● What you should do
What number of lines in the entries hold the string "from"? Answer with it alone.

Rendered images with source text
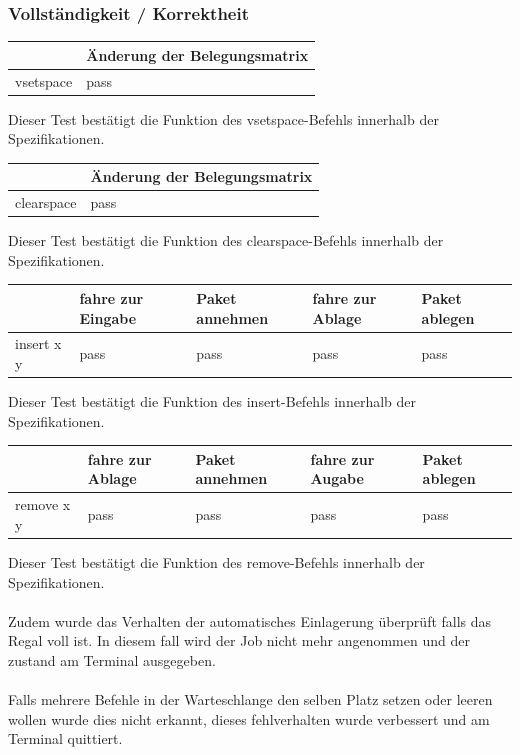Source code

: \subsubsection {Vollständigkeit / Korrektheit} 

\begin{tabular}{|l|l|}
\hline
         	& Änderung der Belegungsmatrix\\
\hline
vsetspace & pass\\
\hline
\end{tabular}

Dieser Test bestätigt die Funktion des vsetspace-Befehls innerhalb der Spezifikationen.

\begin{tabular}{|l|l|}
\hline
         	& Änderung der Belegungsmatrix\\
\hline
clearspace & pass\\
\hline
\end{tabular}

Dieser Test bestätigt die Funktion des clearspace-Befehls innerhalb der Spezifikationen.


\begin{tabular}{|l|l|l|l|l|}
\hline
         	&  fahre zur Eingabe & Paket annehmen   & fahre zur Ablage & Paket ablegen\\
\hline
insert x y & pass & pass & pass & pass\\
\hline
\end{tabular}

Dieser Test bestätigt die Funktion des insert-Befehls innerhalb der Spezifikationen.

\begin{tabular}{|l|l|l|l|l|}
\hline
         	&  fahre zur Ablage & Paket annehmen   & fahre zur Augabe & Paket ablegen\\
\hline
remove x y & pass & pass & pass & pass\\
\hline
\end{tabular}

Dieser Test bestätigt die Funktion des remove-Befehls innerhalb der Spezifikationen.\\
\\
Zudem wurde das Verhalten der automatisches Einlagerung überprüft falls das Regal voll ist. In diesem fall wird der Job nicht mehr angenommen und der zustand am Terminal ausgegeben.\\
\\
Falls mehrere Befehle in der Warteschlange den selben Platz setzen oder leeren wollen wurde dies nicht erkannt, dieses fehlverhalten wurde verbessert  und am Terminal quittiert.


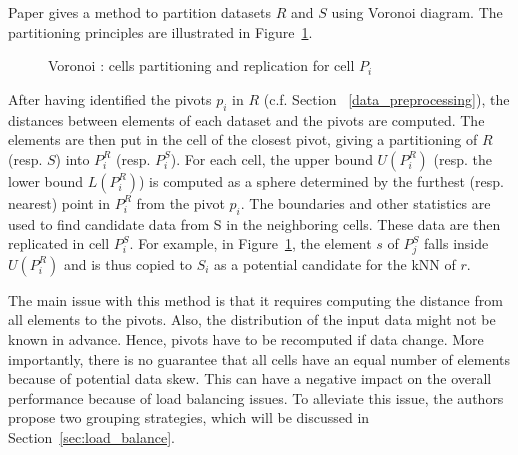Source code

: \documentclass[10pt,journal,compsoc]{IEEEtran}
\newcommand{\TODO}[1]{\textcolor{red}{\textbf{[TODO:#1]}}}
\begin{document}
Paper \cite{Lu:2012:EPK:2336664.2336674} gives a method to partition  datasets $R$ and $S$ using Voronoi diagram. 
The partitioning principles are illustrated in Figure~\ref{fig:voronoi_partition_figure}. 
\begin{figure}[h]
\centering
{}
                \caption{Voronoi : cells partitioning and replication for cell $P_i$%
                }
                \label{fig:voronoi_partition_figure}         
\end{figure}%
After having identified the pivots $p_i$ in $R$ (c.f. Section~ \ref{data_preprocessing}), the distances between 
elements of each dataset and the pivots are computed. The elements are then put in the cell of the closest 
pivot, giving a partitioning of $R$ (resp. $S$) into $P_i^R$ (resp. $P_i^S$). For each cell, the upper bound 
$U(P^{R}_{i})$ (resp. the lower bound $L(P^{R}_{i})$) is computed as a sphere determined by the furthest (resp. 
nearest) point in $P_i^R$ from the pivot $p_i$.  The boundaries and other statistics are used to find 
candidate data from S in the neighboring cells. These data are then replicated in cell $P_i^S$. For example, in 
Figure~\ref{fig:voronoi_partition_figure}, the element $s$ of $P^{S}_{j}$ falls inside $U(P^{R}_{i})$ and is thus 
copied to $S_i$ as a potential candidate for the kNN of $r$.%



The main issue with this method is that it requires computing the distance from all elements to the pivots. Also, the distribution of the input data might 
not be known in advance. Hence, pivots have to be recomputed if data change.
 More importantly, there is no 
guarantee that all cells have an equal number of elements because of potential data skew. This can have a negative impact on the overall performance
because of load balancing issues. To alleviate this issue, the authors propose two grouping strategies, which will be discussed in 
Section~\ref{sec:load_balance}.
\end{document}
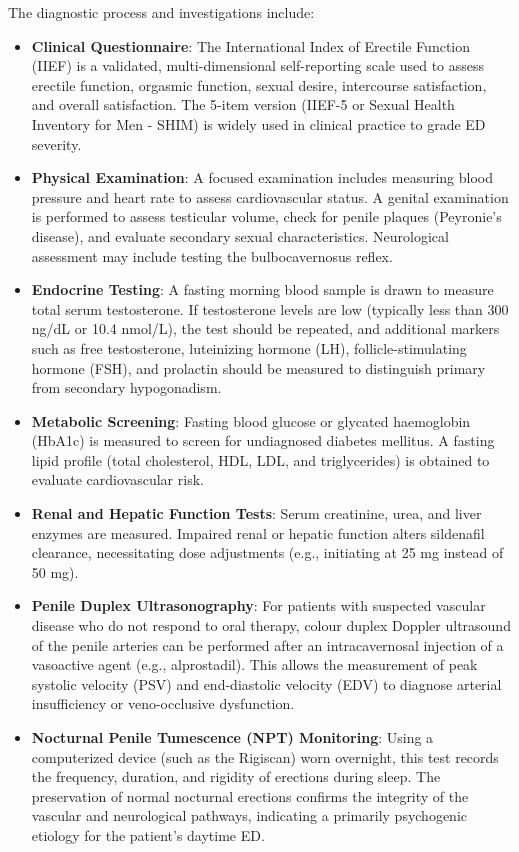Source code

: The diagnostic process and investigations include:
\begin{itemize}
    \item \textbf{Clinical Questionnaire}: The International Index of Erectile Function (IIEF) is a validated, multi-dimensional self-reporting scale used to assess erectile function, orgasmic function, sexual desire, intercourse satisfaction, and overall satisfaction. The 5-item version (IIEF-5 or Sexual Health Inventory for Men - SHIM) is widely used in clinical practice to grade ED severity.
    \item \textbf{Physical Examination}: A focused examination includes measuring blood pressure and heart rate to assess cardiovascular status. A genital examination is performed to assess testicular volume, check for penile plaques (Peyronie's disease), and evaluate secondary sexual characteristics. Neurological assessment may include testing the bulbocavernosus reflex.
    \item \textbf{Endocrine Testing}: A fasting morning blood sample is drawn to measure total serum testosterone. If testosterone levels are low (typically less than 300 ng/dL or 10.4 nmol/L), the test should be repeated, and additional markers such as free testosterone, luteinizing hormone (LH), follicle-stimulating hormone (FSH), and prolactin should be measured to distinguish primary from secondary hypogonadism.
    \item \textbf{Metabolic Screening}: Fasting blood glucose or glycated haemoglobin (HbA1c) is measured to screen for undiagnosed diabetes mellitus. A fasting lipid profile (total cholesterol, HDL, LDL, and triglycerides) is obtained to evaluate cardiovascular risk.
    \item \textbf{Renal and Hepatic Function Tests}: Serum creatinine, urea, and liver enzymes are measured. Impaired renal or hepatic function alters sildenafil clearance, necessitating dose adjustments (e.g., initiating at 25 mg instead of 50 mg).
    \item \textbf{Penile Duplex Ultrasonography}: For patients with suspected vascular disease who do not respond to oral therapy, colour duplex Doppler ultrasound of the penile arteries can be performed after an intracavernosal injection of a vasoactive agent (e.g., alprostadil). This allows the measurement of peak systolic velocity (PSV) and end-diastolic velocity (EDV) to diagnose arterial insufficiency or veno-occlusive dysfunction.
    \item \textbf{Nocturnal Penile Tumescence (NPT) Monitoring}: Using a computerized device (such as the Rigiscan) worn overnight, this test records the frequency, duration, and rigidity of erections during sleep. The preservation of normal nocturnal erections confirms the integrity of the vascular and neurological pathways, indicating a primarily psychogenic etiology for the patient's daytime ED.
\end{itemize}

● Solution to this task
4